Lec 12 and 13 - Flashcards
Smith study 2003 - association
Looking at young adults aged 19-21
Association study - found association between consuming breakfast and better mental health –Measures of ‘health’ included, depression, anxiety, cognitive failures and sleep duration.
Is only correlational and could be the result of confounding factors like home circumstances - these people will be less likely to have breakfast and more likely to have poorer health.
Including potential confounding factors in the analysis (e.g. smoking and alcohol consumption) reduced the statistical significance of the correlations between breakfast and health.
Brown et al 2013-cumulative meta analysis
- missing breakfast is assoicated with obesity - over time more and more evidence has accumulated looking at this association, the estimate of the odds haven’t really changed at all.
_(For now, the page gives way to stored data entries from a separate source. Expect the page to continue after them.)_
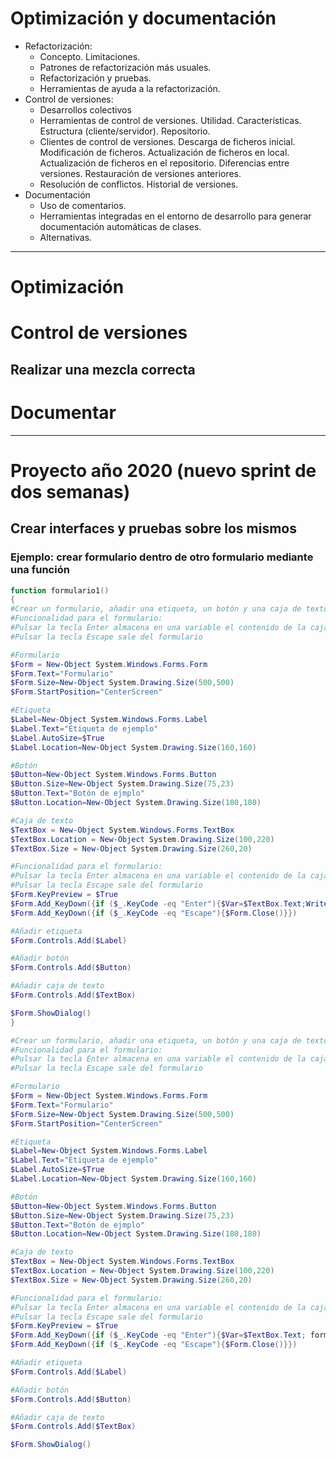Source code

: # Optimización y documentación
- Refactorización:
  - Concepto. Limitaciones.
  - Patrones de refactorización más usuales.
  - Refactorización y pruebas.
  - Herramientas de ayuda a la refactorización.
- Control de versiones:
  - Desarrollos colectivos
  - Herramientas de control de versiones. Utilidad. Características. Estructura (cliente/servidor). Repositorio.
  - Clientes de control de versiones. Descarga de ficheros inicial. Modificación de ficheros. Actualización de ficheros en local. Actualización de ficheros en el repositorio. Diferencias entre versiones. Restauración de versiones anteriores.
  - Resolución de conflictos. Historial de versiones.
- Documentación
  - Uso de comentarios.
  - Herramientas integradas en el entorno de desarrollo para generar documentación automáticas de clases.
  - Alternativas.
  
-------------------
  
# Optimización
  
# Control de versiones
## Realizar una mezcla correcta
  
# Documentar

-------------------

# Proyecto año 2020 (nuevo sprint de dos semanas)
## Crear interfaces y pruebas sobre los mismos
### Ejemplo: crear formulario dentro de otro formulario mediante una función
```PowerShell
function formulario1()
{
#Crear un formulario, añadir una etiqueta, un botón y una caja de texto
#Funcionalidad para el formulario:
#Pulsar la tecla Enter almacena en una variable el contenido de la caja de texto y se muestra
#Pulsar la tecla Escape sale del formulario

#Formulario
$Form = New-Object System.Windows.Forms.Form
$Form.Text="Formulario"
$Form.Size=New-Object System.Drawing.Size(500,500)
$Form.StartPosition="CenterScreen"

#Etiqueta
$Label=New-Object System.Windows.Forms.Label
$Label.Text="Etiqueta de ejemplo"
$Label.AutoSize=$True
$Label.Location=New-Object System.Drawing.Size(160,160)

#Botón
$Button=New-Object System.Windows.Forms.Button
$Button.Size=New-Object System.Drawing.Size(75,23)
$Button.Text="Botón de ejmplo"
$Button.Location=New-Object System.Drawing.Size(180,180)

#Caja de texto
$TextBox = New-Object System.Windows.Forms.TextBox
$TextBox.Location = New-Object System.Drawing.Size(100,220)
$TextBox.Size = New-Object System.Drawing.Size(260,20)

#Funcionalidad para el formulario:
#Pulsar la tecla Enter almacena en una variable el contenido de la caja de texto y se muestra
#Pulsar la tecla Escape sale del formulario
$Form.KeyPreview = $True
$Form.Add_KeyDown({if ($_.KeyCode -eq "Enter"){$Var=$TextBox.Text;Write-Host $Var;$Form.Close()}})
$Form.Add_KeyDown({if ($_.KeyCode -eq "Escape"){$Form.Close()}})

#Añadir etiqueta
$Form.Controls.Add($Label)

#Añadir botón
$Form.Controls.Add($Button)

#Añadir caja de texto
$Form.Controls.Add($TextBox)

$Form.ShowDialog()
}

#Crear un formulario, añadir una etiqueta, un botón y una caja de texto
#Funcionalidad para el formulario:
#Pulsar la tecla Enter almacena en una variable el contenido de la caja de texto y se muestra
#Pulsar la tecla Escape sale del formulario

#Formulario
$Form = New-Object System.Windows.Forms.Form
$Form.Text="Formulario"
$Form.Size=New-Object System.Drawing.Size(500,500)
$Form.StartPosition="CenterScreen"

#Etiqueta
$Label=New-Object System.Windows.Forms.Label
$Label.Text="Etiqueta de ejemplo"
$Label.AutoSize=$True
$Label.Location=New-Object System.Drawing.Size(160,160)

#Botón
$Button=New-Object System.Windows.Forms.Button
$Button.Size=New-Object System.Drawing.Size(75,23)
$Button.Text="Botón de ejmplo"
$Button.Location=New-Object System.Drawing.Size(180,180)

#Caja de texto
$TextBox = New-Object System.Windows.Forms.TextBox
$TextBox.Location = New-Object System.Drawing.Size(100,220)
$TextBox.Size = New-Object System.Drawing.Size(260,20)

#Funcionalidad para el formulario:
#Pulsar la tecla Enter almacena en una variable el contenido de la caja de texto y se muestra
#Pulsar la tecla Escape sale del formulario
$Form.KeyPreview = $True
$Form.Add_KeyDown({if ($_.KeyCode -eq "Enter"){$Var=$TextBox.Text; formulario1; Write-Host $Var;$Form.Close()}})
$Form.Add_KeyDown({if ($_.KeyCode -eq "Escape"){$Form.Close()}})

#Añadir etiqueta
$Form.Controls.Add($Label)

#Añadir botón
$Form.Controls.Add($Button)

#Añadir caja de texto
$Form.Controls.Add($TextBox)

$Form.ShowDialog()
```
What has changed, is the confidence intervals have got smaller (more evidence)
the Intervention studies do not clearly confirm or refute proposed effect of eating breakfast on obesity
Levitsky (2005) study - breakfast
Measure energy intake at lunch, snacks and dinner for people who have breakfast vs those who don’t..
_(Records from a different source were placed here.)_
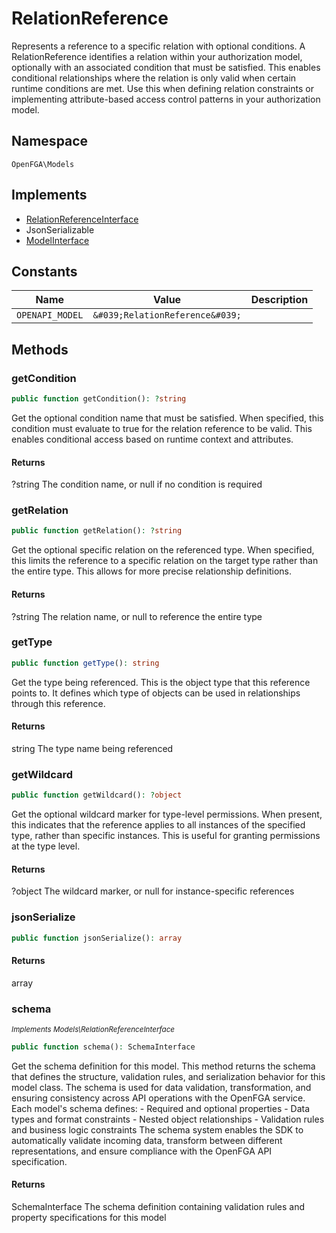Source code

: # RelationReference

Represents a reference to a specific relation with optional conditions. A RelationReference identifies a relation within your authorization model, optionally with an associated condition that must be satisfied. This enables conditional relationships where the relation is only valid when certain runtime conditions are met. Use this when defining relation constraints or implementing attribute-based access control patterns in your authorization model.

## Namespace
`OpenFGA\Models`

## Implements
* [RelationReferenceInterface](RelationReferenceInterface.md)
* JsonSerializable
* [ModelInterface](ModelInterface.md)

## Constants
| Name | Value | Description |
|------|-------|-------------|
| `OPENAPI_MODEL` | `&#039;RelationReference&#039;` |  |


## Methods
### getCondition


```php
public function getCondition(): ?string
```

Get the optional condition name that must be satisfied. When specified, this condition must evaluate to true for the relation reference to be valid. This enables conditional access based on runtime context and attributes.


#### Returns
?string
 The condition name, or null if no condition is required

### getRelation


```php
public function getRelation(): ?string
```

Get the optional specific relation on the referenced type. When specified, this limits the reference to a specific relation on the target type rather than the entire type. This allows for more precise relationship definitions.


#### Returns
?string
 The relation name, or null to reference the entire type

### getType


```php
public function getType(): string
```

Get the type being referenced. This is the object type that this reference points to. It defines which type of objects can be used in relationships through this reference.


#### Returns
string
 The type name being referenced

### getWildcard


```php
public function getWildcard(): ?object
```

Get the optional wildcard marker for type-level permissions. When present, this indicates that the reference applies to all instances of the specified type, rather than specific instances. This is useful for granting permissions at the type level.


#### Returns
?object
 The wildcard marker, or null for instance-specific references

### jsonSerialize


```php
public function jsonSerialize(): array
```



#### Returns
array

### schema

*<small>Implements Models\RelationReferenceInterface</small>*  

```php
public function schema(): SchemaInterface
```

Get the schema definition for this model. This method returns the schema that defines the structure, validation rules, and serialization behavior for this model class. The schema is used for data validation, transformation, and ensuring consistency across API operations with the OpenFGA service. Each model&#039;s schema defines: - Required and optional properties - Data types and format constraints - Nested object relationships - Validation rules and business logic constraints The schema system enables the SDK to automatically validate incoming data, transform between different representations, and ensure compliance with the OpenFGA API specification.


#### Returns
SchemaInterface
 The schema definition containing validation rules and property specifications for this model

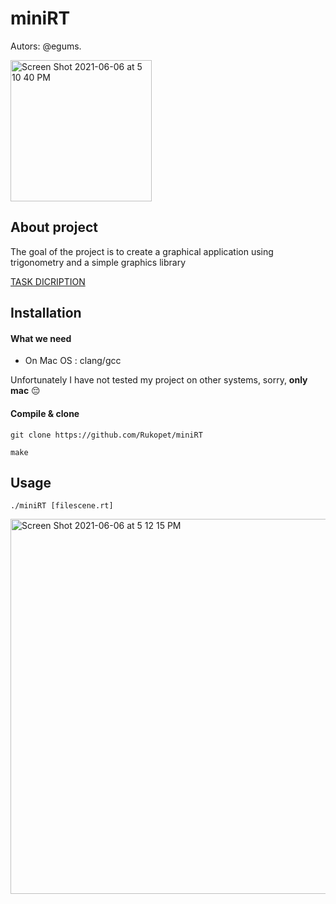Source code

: # miniRT

Autors: @egums.



<img width="226" alt="Screen Shot 2021-06-06 at 5 10 40 PM" src="https://user-images.githubusercontent.com/69805852/120927650-422fae00-c6ea-11eb-9df3-b302047a96e6.png">

## About project

The goal of the project is to create a graphical application using trigonometry and a simple graphics library

[TASK DICRIPTION](https://github.com/Rukopet/subjects/blob/main/en.subject_miniRT.pdf)

## Installation

#### What we need
 - On Mac OS : clang/gcc

 Unfortunately I have not tested my project on other systems, sorry, **only mac** :pensive:
 
#### Compile & clone
```shell
git clone https://github.com/Rukopet/miniRT
```
```shell
make
```
## Usage
```shell
./miniRT [filescene.rt]
```


<img width="600" alt="Screen Shot 2021-06-06 at 5 12 15 PM" src="https://user-images.githubusercontent.com/69805852/120927677-5e334f80-c6ea-11eb-8b3e-b768992638db.png">
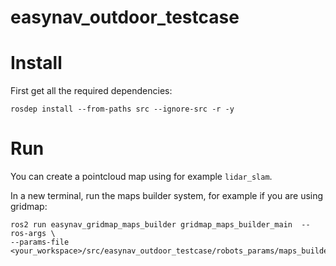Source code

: # easynav_outdoor_testcase

# Install

First get all the required dependencies:
```
rosdep install --from-paths src --ignore-src -r -y
```

# Run
You can create a pointcloud map using for example `lidar_slam`. 

In a new terminal, run the maps builder system, for example if you are using gridmap:

```
ros2 run easynav_gridmap_maps_builder gridmap_maps_builder_main  --ros-args \
--params-file <your_workspace>/src/easynav_outdoor_testcase/robots_params/maps_builder.params.yaml
```
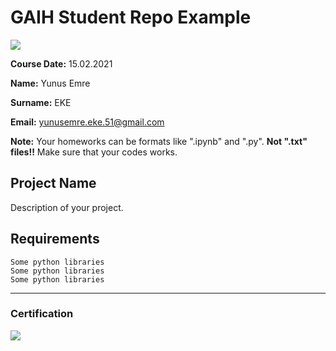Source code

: # GAIH Student Repo Example
![](img/logo.png)

**Course Date:** 15.02.2021

**Name:** Yunus Emre

**Surname:** EKE  

**Email:** yunusemre.eke.51@gmail.com

**Note:** Your homeworks can be formats like ".ipynb" and ".py". **Not ".txt" files!!** Make sure that your codes works.  

## Project Name
Description of your project.

## Requirements
```
Some python libraries
Some python libraries
Some python libraries
```
---

### Certification
![](img/certificate_ex.png)

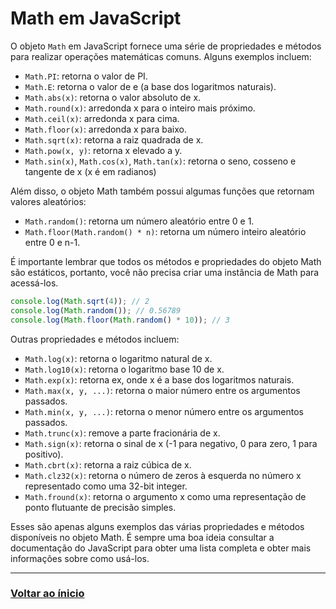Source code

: # Math em JavaScript

O objeto `Math` em JavaScript fornece uma série de propriedades e métodos para realizar operações matemáticas comuns. Alguns exemplos incluem:

-   `Math.PI`: retorna o valor de PI.
-   `Math.E`: retorna o valor de e (a base dos logaritmos naturais).
-   `Math.abs(x)`: retorna o valor absoluto de x.
-   `Math.round(x)`: arredonda x para o inteiro mais próximo.
-   `Math.ceil(x)`: arredonda x para cima.
-   `Math.floor(x)`: arredonda x para baixo.
-   `Math.sqrt(x)`: retorna a raiz quadrada de x.
-   `Math.pow(x, y)`: retorna x elevado a y.
-   `Math.sin(x)`, `Math.cos(x)`, `Math.tan(x)`: retorna o seno, cosseno e tangente de x (x é em radianos)

Além disso, o objeto Math também possui algumas funções que retornam valores aleatórios:

-   `Math.random()`: retorna um número aleatório entre 0 e 1.
-   `Math.floor(Math.random() * n)`: retorna um número inteiro aleatório entre 0 e n-1.

É importante lembrar que todos os métodos e propriedades do objeto Math são estáticos, portanto, você não precisa criar uma instância de Math para acessá-los.

```javascript
console.log(Math.sqrt(4)); // 2
console.log(Math.random()); // 0.56789
console.log(Math.floor(Math.random() * 10)); // 3
```

Outras propriedades e métodos incluem:

-   `Math.log(x)`: retorna o logaritmo natural de x.
-   `Math.log10(x)`: retorna o logaritmo base 10 de x.
-   `Math.exp(x)`: retorna ex, onde x é a base dos logaritmos naturais.
-   `Math.max(x, y, ...)`: retorna o maior número entre os argumentos passados.
-   `Math.min(x, y, ...)`: retorna o menor número entre os argumentos passados.
-   `Math.trunc(x)`: remove a parte fracionária de x.
-   `Math.sign(x)`: retorna o sinal de x (-1 para negativo, 0 para zero, 1 para positivo).
-   `Math.cbrt(x)`: retorna a raiz cúbica de x.
-   `Math.clz32(x)`: retorna o número de zeros à esquerda no número x representado como uma 32-bit integer.
-   `Math.fround(x)`: retorna o argumento x como uma representação de ponto flutuante de precisão simples.

Esses são apenas alguns exemplos das várias propriedades e métodos disponíveis no objeto Math. É sempre uma boa ideia consultar a documentação do JavaScript para obter uma lista completa e obter mais informações sobre como usá-los.

---

### [Voltar ao ínicio](./index.md)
If pp miss breakfast, they increase their intake at lunch only and by 135 kcal. But this doesn’t compensate for the missed breakfast (635kcal), so overall there is a decrease in daily energy intake. So this should result in lower body weight.
Your gut is relatively empty regardless of whether or not breakfast is consumed.
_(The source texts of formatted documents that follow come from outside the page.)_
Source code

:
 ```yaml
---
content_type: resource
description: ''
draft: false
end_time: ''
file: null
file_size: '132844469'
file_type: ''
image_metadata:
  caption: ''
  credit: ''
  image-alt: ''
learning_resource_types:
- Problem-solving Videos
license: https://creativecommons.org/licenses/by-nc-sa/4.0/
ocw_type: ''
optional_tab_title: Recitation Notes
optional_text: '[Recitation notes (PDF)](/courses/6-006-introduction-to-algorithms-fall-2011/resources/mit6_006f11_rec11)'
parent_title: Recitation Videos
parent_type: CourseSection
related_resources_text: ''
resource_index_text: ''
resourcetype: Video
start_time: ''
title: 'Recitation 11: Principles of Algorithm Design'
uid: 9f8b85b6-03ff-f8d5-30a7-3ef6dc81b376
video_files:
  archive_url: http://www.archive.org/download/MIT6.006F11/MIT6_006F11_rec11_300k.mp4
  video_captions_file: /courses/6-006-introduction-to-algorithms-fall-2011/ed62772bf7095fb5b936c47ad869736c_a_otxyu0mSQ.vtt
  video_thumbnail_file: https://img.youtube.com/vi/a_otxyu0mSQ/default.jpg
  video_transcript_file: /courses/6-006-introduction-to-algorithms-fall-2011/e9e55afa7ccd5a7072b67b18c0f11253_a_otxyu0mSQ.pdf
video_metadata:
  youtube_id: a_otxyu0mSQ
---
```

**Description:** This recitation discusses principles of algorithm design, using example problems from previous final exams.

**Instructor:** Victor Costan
So where does the association between missing breakfast and obesity come from?
Obese people are perhaps more likely to miss breakfast. eg start the day by trying to limit intake, but this goal fails and you later consume more. By delaying eating, and eating later on, this gives you less appetite in the morning.
Pollitt et al 1981 - children and cog
Studied the effects of missing breakfast on cognitive performance in children
Children ate at 5pm in the evening and then either consumed breakfast at 8am or missed breakfast. Their cognitive function was assessed at 11am. Tests included matching familiar figures, continuous performance task and hagen central-incidental task
=Missing breakfast increased number of errors on matching familiar test, but only in those who had lower IQ than mean IQ of group
=On incidental recall test, there was a small effect of missing breakfast in which children had improved recall - memory is better for missing breakfast.
what are the issues with breakfast studies?
Blinding
Placebo for ‘no-breakfast’
Publication bias – no effects less likely to get publicated.
Meal size - A large meal acutely impairs performance
Perhaps a small meal is chosen at breakfast so as to avoid impairment (neutral effect)
Not eating breakfast leads to reduced daily energy intake
how much glucose is in the brain and blood?
Brain has a high metabolic rate -
oxidizes 120 g glucose daily, equivalent to about 20% of whole body’s daily energy expenditure
Glucose supplied from blood -
rate of blood supply to brain is high (10 x resting skeletal muscle and same as muscle during vigorous exercise)
Kennedy & Scholey (2000) - glucose
Tested between 9 am and noon, after overnight fast
On one occasion they had a 25g glucose drink, on the other they had a placebo. Tasks were then completed between 27 and 43 minutes after glucose consumption
Tasks included serial threes, serial sevens and word retrieval
=sig effect of glucose on cognitively demanding task only – serial sevens.
what is most amenable to the glucose memory facilitation effect?
verbal episodic memory
possibly suggesting the involvement of the hippocampus in glucose enhancement of memory,
what level is glucose at the start of the day?
4 / 5 mmo/l
blood glucose levels are constant, there are small spikes after eating.
what level of concentration causes glucose uptake to decrease?
Glucose supply to the brain is maintained even during prolonged fasting
Only when blood glucose concentration falls below 2 mmol/l does rate of glucose uptake decrease significantly
what happens to glucose in the body after eating?
Glucose supply to the brain is maintained even during prolonged fasting
-initially from food in the gut (up to 3 h) and glycogen in the liver (3-24 h), then gluconeogenesis (8 h to days )
what tasks is glucose most beneficial for?
high cognitively demanding tasks (Less so in participants with poorer glucose regulatory control (higher blood glucose for longer after a glucose load)
what is the name for high blood glucose? and where is this often seen?
hyperglycaemia
Type 2 diabetes and raised fasting blood glucose levels (hyperglycaemia) and are associated with cognitive impairment
what amino acid synthesises serotonin?
Tryptophan (consumed through protein) it has to be actively transported across blood brain barrier. The amount that gets into brain depends on ratio of blood and other amino acids. It has a fairly low concentraion compared to other amino acids.
what does serotonin effect?
influences satiety, food choice and in relation to mood and alertness/sleepiness, aggression and pain sensitivity.